▶ **Problem to solve**: Records follow. Copy every line with "continue".

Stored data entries
________________

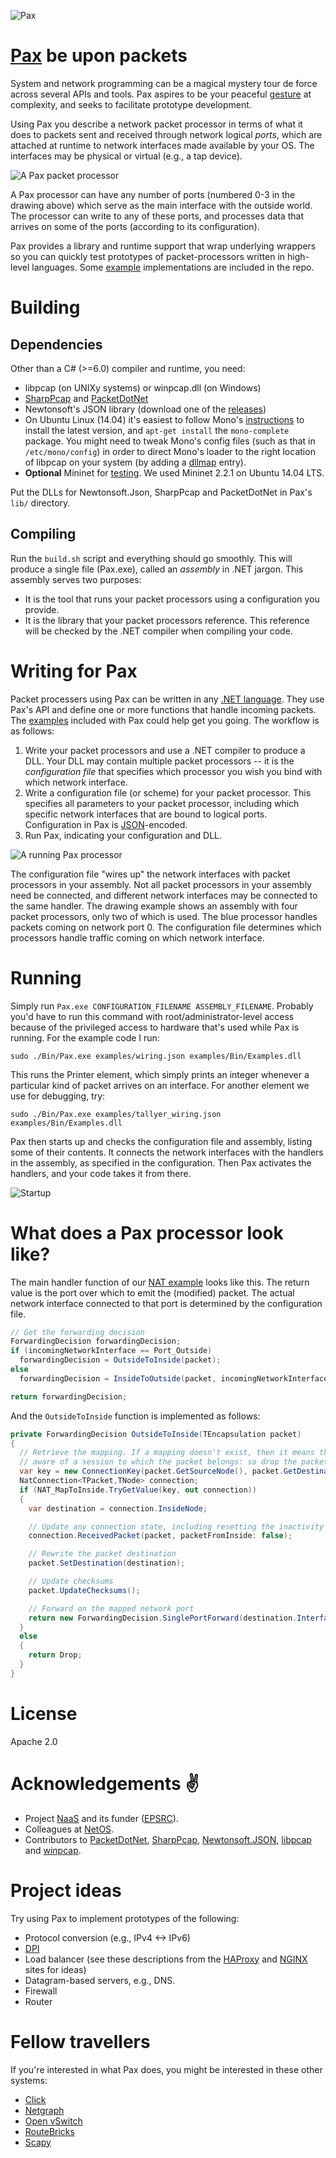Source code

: ![Pax](http://www.cl.cam.ac.uk/~ns441/pax/pax.png)

# [Pax](https://en.wiktionary.org/wiki/pax#Latin) be upon packets

System and network programming can be a magical mystery tour de force across
several APIs and tools.  Pax aspires to be your peaceful
[gesture](http://en.wikipedia.org/wiki/V_sign) at complexity, and seeks to
facilitate prototype development.

Using Pax you describe a network packet processor in terms of what it does to
packets sent and received through network logical *ports*, which are attached
at runtime to network interfaces made available by your OS. The interfaces may
be physical or virtual (e.g., a tap device).

![A Pax packet processor](http://www.cl.cam.ac.uk/~ns441/pax/packetproc.png)

A Pax processor can have any number of ports (numbered 0-3 in the drawing
above) which serve as the main interface with the outside world. The processor
can write to any of these ports, and processes data that arrives on some of the
ports (according to its configuration).

Pax provides a library and runtime support that wrap underlying wrappers so
you can quickly test prototypes of packet-processors written in high-level
languages. Some [example](https://github.com/niksu/pax/tree/master/examples) implementations are included in the repo.

# Building
## Dependencies
Other than a C# (>=6.0) compiler and runtime, you need:
* libpcap (on UNIXy systems) or winpcap.dll (on Windows)
* [SharpPcap](https://github.com/chmorgan/sharppcap) and [PacketDotNet](https://github.com/chmorgan/packetnet)
* Newtonsoft's JSON library (download one of the [releases](https://github.com/JamesNK/Newtonsoft.Json/releases))
* On Ubuntu Linux (14.04) it's easiest to follow Mono's
[instructions](http://www.mono-project.com/docs/getting-started/install/linux/) to install the latest version,
and `apt-get install` the `mono-complete`
package. You might need to tweak Mono's config files (such as that in
`/etc/mono/config`) in order to direct Mono's loader to the right location of
libpcap on your system (by adding a
[dllmap](http://www.mono-project.com/docs/advanced/pinvoke/dllmap/) entry).
* **Optional** Mininet for [testing](examples#testing-the-nat-with-mininet). We used Mininet 2.2.1 on Ubuntu 14.04 LTS.

Put the DLLs for Newtonsoft.Json, SharpPcap and PacketDotNet in Pax's `lib/` directory.

## Compiling
Run the `build.sh` script and everything should go smoothly.
This will produce a single file (Pax.exe), called an *assembly* in .NET jargon. This assembly serves two purposes:
* It is the tool that runs your packet processors using a configuration you provide.
* It is the library that your packet processors reference. This reference will be checked by the .NET compiler when compiling your code.

# Writing for Pax
Packet processers using Pax can be written in any [.NET language](https://en.wikipedia.org/wiki/List_of_CLI_languages).
They use Pax's API and define one or more functions that handle incoming packets.
The [examples](examples) included with Pax could help get you going.
The workflow is as follows:

1. Write your packet processors and use a .NET compiler to produce a DLL. Your DLL may contain multiple packet processors -- it is the *configuration file* that specifies which processor you wish you bind with which network interface.
2. Write a configuration file (or scheme) for your packet processor. This specifies all parameters to your packet processor, including which specific network interfaces that are bound to logical ports. Configuration in Pax is [JSON](https://en.wikipedia.org/wiki/JSON)-encoded.
3. Run Pax, indicating your configuration and DLL.

![A running Pax processor](http://www.cl.cam.ac.uk/~ns441/pax/running.png)

The configuration file "wires up" the network interfaces with packet processors in your assembly. Not all packet processors in your assembly need be connected, and different network interfaces may be connected to the same handler.
The drawing example shows an assembly with four packet processors, only two of which is used. The blue processor handles packets coming on network port 0. The configuration file determines which processors handle traffic coming on which network interface.

# Running
Simply run `Pax.exe CONFIGURATION_FILENAME ASSEMBLY_FILENAME`.
Probably you'd have to run this command with root/administrator-level access
because of the privileged access to hardware that's used while Pax is running.
For the example code I run:
```
sudo ./Bin/Pax.exe examples/wiring.json examples/Bin/Examples.dll
```

This runs the Printer element, which simply prints an integer whenever a
particular kind of packet arrives on an interface. For another element we use
for debugging, try:
```
sudo ./Bin/Pax.exe examples/tallyer_wiring.json examples/Bin/Examples.dll
```

Pax then starts up and checks the configuration file and assembly, listing some of their contents.
It connects the network interfaces with the handlers in the assembly, as specified in the configuration.
Then Pax activates the handlers, and your code takes it from there.

![Startup](http://www.cl.cam.ac.uk/~ns441/pax/start_screenshot.png)


# What does a Pax processor look like?
The main handler function of our [NAT example](examples/Nat/NATBase.cs) looks like this.
The return value is the port over which to emit the (modified) packet. The
actual network interface connected to that port is determined by the
configuration file.
```csharp
// Get the forwarding decision
ForwardingDecision forwardingDecision;
if (incomingNetworkInterface == Port_Outside)
  forwardingDecision = OutsideToInside(packet);
else
  forwardingDecision = InsideToOutside(packet, incomingNetworkInterface);

return forwardingDecision;
```
And the `OutsideToInside` function is implemented as follows:
```csharp
private ForwardingDecision OutsideToInside(TEncapsulation packet)
{
  // Retrieve the mapping. If a mapping doesn't exist, then it means that we're not
  // aware of a session to which the packet belongs: so drop the packet.
  var key = new ConnectionKey(packet.GetSourceNode(), packet.GetDestinationNode());
  NatConnection<TPacket,TNode> connection;
  if (NAT_MapToInside.TryGetValue(key, out connection))
  {
    var destination = connection.InsideNode;

    // Update any connection state, including resetting the inactivity timer
    connection.ReceivedPacket(packet, packetFromInside: false);

    // Rewrite the packet destination
    packet.SetDestination(destination);

    // Update checksums
    packet.UpdateChecksums();

    // Forward on the mapped network port
    return new ForwardingDecision.SinglePortForward(destination.InterfaceNumber);
  }
  else
  {
    return Drop;
  }
}
```

# License
Apache 2.0

# Acknowledgements :v:
* Project [NaaS](http://www.naas-project.org/) and its funder ([EPSRC](http://epsrc.ac.uk)).
* Colleagues at [NetOS](http://www.cl.cam.ac.uk/research/srg/netos/).
* Contributors to [PacketDotNet](https://github.com/chmorgan/packetnet), [SharpPcap](https://github.com/chmorgan/sharppcap), [Newtonsoft.JSON](https://github.com/JamesNK/Newtonsoft.Json/), [libpcap](http://www.tcpdump.org/) and [winpcap](http://www.winpcap.org/).

# Project ideas
Try using Pax to implement prototypes of the following:
* Protocol conversion (e.g., IPv4 <-> IPv6)
* [DPI](https://en.wikipedia.org/wiki/Deep_packet_inspection)
* Load balancer (see these descriptions from the [HAProxy](http://1wt.eu/articles/2006_lb/index.html) and [NGINX](http://nginx.org/en/docs/http/load_balancing.html) sites for ideas)
* Datagram-based servers, e.g., DNS.
* Firewall
* Router

# Fellow travellers
If you're interested in what Pax does, you might be interested in these other systems:
* [Click](http://read.cs.ucla.edu/click/click)
* [Netgraph](https://en.wikipedia.org/wiki/Netgraph)
* [Open vSwitch](https://en.wikipedia.org/wiki/Open_vSwitch)
* [RouteBricks](routebricks.org)
* [Scapy](https://en.wikipedia.org/wiki/Scapy)

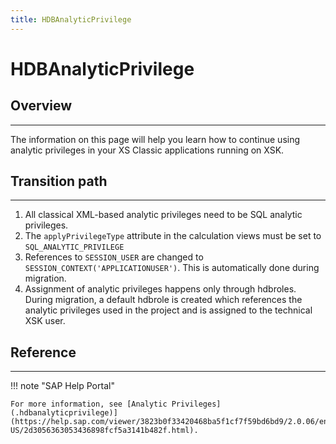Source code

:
 ```yaml
---
title: HDBAnalyticPrivilege
---
```


HDBAnalyticPrivilege
===

## Overview
---

The information on this page will help you learn how to continue using analytic privileges in your XS Classic applications running on XSK.

## Transition path 
---

1. All classical XML-based analytic privileges need to be SQL analytic privileges.
2. The `applyPrivilegeType` attribute in the calculation views must be set to `SQL_ANALYTIC_PRIVILEGE`
3. References to `SESSION_USER` are changed to `SESSION_CONTEXT('APPLICATIONUSER')`. This is automatically done during migration.
4. Assignment of analytic privileges happens only through hdbroles. During migration, a default hdbrole is created which references the analytic privileges used in the project and is assigned to the technical XSK user.

## Reference
---

!!! note "SAP Help Portal"

    For more information, see [Analytic Privileges](.hdbanalyticprivilege)](https://help.sap.com/viewer/3823b0f33420468ba5f1cf7f59bd6bd9/2.0.06/en-US/2d3056363053436898fcf5a3141b482f.html).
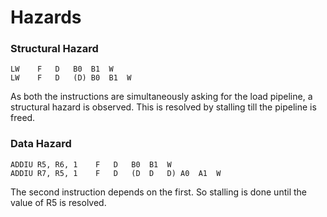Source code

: # Hazards
### Structural Hazard

```
LW    F   D   B0  B1  W
LW    F   D   (D) B0  B1  W
```

As both the instructions are simultaneously asking for the load pipeline, a structural hazard is observed. This is resolved by stalling till the pipeline is freed.

### Data Hazard

```
ADDIU R5, R6, 1    F   D   B0  B1  W
ADDIU R7, R5, 1    F   D   (D  D   D) A0  A1  W
```

The second instruction depends on the first. So stalling is done until the value of R5 is resolved.
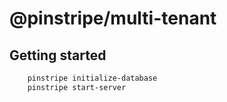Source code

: 
# @pinstripe/multi-tenant

## Getting started

```bash
    pinstripe initialize-database
    pinstripe start-server
```

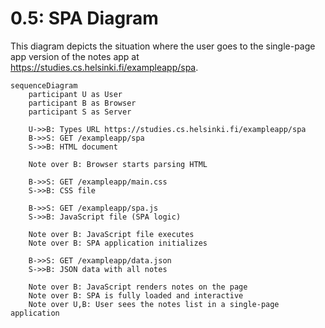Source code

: # 0.5: SPA Diagram

This diagram depicts the situation where the user goes to the single-page app version of the notes app at <https://studies.cs.helsinki.fi/exampleapp/spa>.

```mermaid
sequenceDiagram
    participant U as User
    participant B as Browser
    participant S as Server

    U->>B: Types URL https://studies.cs.helsinki.fi/exampleapp/spa
    B->>S: GET /exampleapp/spa
    S->>B: HTML document

    Note over B: Browser starts parsing HTML

    B->>S: GET /exampleapp/main.css
    S->>B: CSS file

    B->>S: GET /exampleapp/spa.js
    S->>B: JavaScript file (SPA logic)

    Note over B: JavaScript file executes
    Note over B: SPA application initializes

    B->>S: GET /exampleapp/data.json
    S->>B: JSON data with all notes

    Note over B: JavaScript renders notes on the page
    Note over B: SPA is fully loaded and interactive
    Note over U,B: User sees the notes list in a single-page application
```
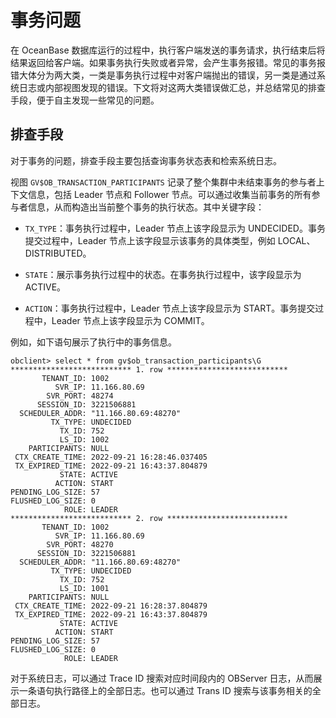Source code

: # 事务问题

在 OceanBase 数据库运行的过程中，执行客户端发送的事务请求，执行结束后将结果返回给客户端。如果事务执行失败或者异常，会产生事务报错。常见的事务报错大体分为两大类，一类是事务执行过程中对客户端抛出的错误，另一类是通过系统日志或内部视图发现的错误。下文将对这两大类错误做汇总，并总结常见的排查手段，便于自主发现一些常见的问题。

## 排查手段

对于事务的问题，排查手段主要包括查询事务状态表和检索系统日志。

视图 `GV$OB_TRANSACTION_PARTICIPANTS` 记录了整个集群中未结束事务的参与者上下文信息，包括 Leader 节点和 Follower 节点。可以通过收集当前事务的所有参与者信息，从而构造出当前整个事务的执行状态。其中关键字段：

* `TX_TYPE`：事务执行过程中，Leader 节点上该字段显示为 UNDECIDED。事务提交过程中，Leader 节点上该字段显示该事务的具体类型，例如 LOCAL、DISTRIBUTED。

* `STATE`：展示事务执行过程中的状态。在事务执行过程中，该字段显示为 ACTIVE。

* `ACTION`：事务执行过程中，Leader 节点上该字段显示为 START。事务提交过程中，Leader 节点上该字段显示为 COMMIT。

例如，如下语句展示了执行中的事务信息。

```
obclient> select * from gv$ob_transaction_participants\G
*************************** 1. row ***************************
       TENANT_ID: 1002
          SVR_IP: 11.166.80.69
        SVR_PORT: 48274
      SESSION_ID: 3221506881
  SCHEDULER_ADDR: "11.166.80.69:48270"
         TX_TYPE: UNDECIDED
           TX_ID: 752
           LS_ID: 1002
    PARTICIPANTS: NULL
 CTX_CREATE_TIME: 2022-09-21 16:28:46.037405
 TX_EXPIRED_TIME: 2022-09-21 16:43:37.804879
           STATE: ACTIVE
          ACTION: START
PENDING_LOG_SIZE: 57
FLUSHED_LOG_SIZE: 0
            ROLE: LEADER
*************************** 2. row ***************************
       TENANT_ID: 1002
          SVR_IP: 11.166.80.69
        SVR_PORT: 48270
      SESSION_ID: 3221506881
  SCHEDULER_ADDR: "11.166.80.69:48270"
         TX_TYPE: UNDECIDED
           TX_ID: 752
           LS_ID: 1001
    PARTICIPANTS: NULL
 CTX_CREATE_TIME: 2022-09-21 16:28:37.804879
 TX_EXPIRED_TIME: 2022-09-21 16:43:37.804879
           STATE: ACTIVE
          ACTION: START
PENDING_LOG_SIZE: 57
FLUSHED_LOG_SIZE: 0
            ROLE: LEADER
```

对于系统日志，可以通过 Trace ID 搜索对应时间段内的 OBServer 日志，从而展示一条语句执行路径上的全部日志。也可以通过 Trans ID 搜索与该事务相关的全部日志。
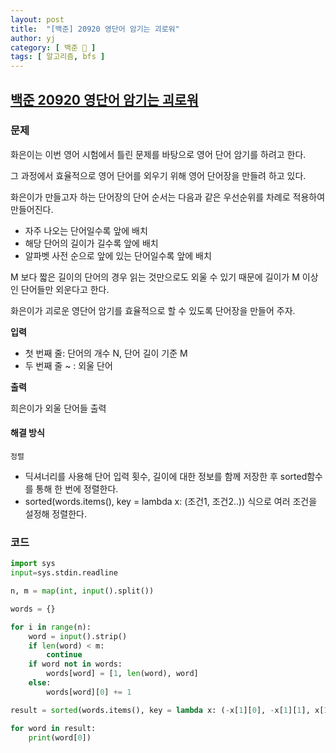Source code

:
 ```yaml
---
layout: post
title:  "[백준] 20920 영단어 암기는 괴로워"
author: yj
category: [ 백준 📝 ]
tags: [ 알고리즘, bfs ]
---
```


## [백준 20920 영단어 암기는 괴로워](https://www.acmicpc.net/problem/20920)

### 문제

화은이는 이번 영어 시험에서 틀린 문제를 바탕으로 영어 단어 암기를 하려고 한다. 

그 과정에서 효율적으로 영어 단어를 외우기 위해 영어 단어장을 만들려 하고 있다. 

화은이가 만들고자 하는 단어장의 단어 순서는 다음과 같은 우선순위를 차례로 적용하여 만들어진다.

- 자주 나오는 단어일수록 앞에 배치
- 해당 단어의 길이가 길수록 앞에 배치
- 알파벳 사전 순으로 앞에 있는 단어일수록 앞에 배치

M 보다 짧은 길이의 단어의 경우 읽는 것만으로도 외울 수 있기 때문에 길이가  M 이상인 단어들만 외운다고 한다. 

화은이가 괴로운 영단어 암기를 효율적으로 할 수 있도록 단어장을 만들어 주자.

**입력**

- 첫 번째 줄: 단어의 개수 N, 단어 길이 기준 M
- 두 번째 줄 ~ : 외울 단어

**출력**

희은이가 외울 단어들 출력

#### 해결 방식

`정렬`
- 딕셔너리를 사용해 단어 입력 횟수, 길이에 대한 정보를 함께 저장한 후 sorted함수를 통해 한 번에 정렬한다. 
- sorted(words.items(), key = lambda x: (조건1, 조건2..)) 식으로 여러 조건을 설정해 정렬한다.


### 코드

```python
import sys
input=sys.stdin.readline

n, m = map(int, input().split())

words = {}

for i in range(n):
    word = input().strip()
    if len(word) < m:
        continue
    if word not in words:
        words[word] = [1, len(word), word]
    else:
        words[word][0] += 1

result = sorted(words.items(), key = lambda x: (-x[1][0], -x[1][1], x[1][2]))

for word in result:
    print(word[0])
```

________________

▶ **Answer space**:
The information on this page will help you learn how to continue using analytic privileges in your XS Classic applications running on XSK.
        continue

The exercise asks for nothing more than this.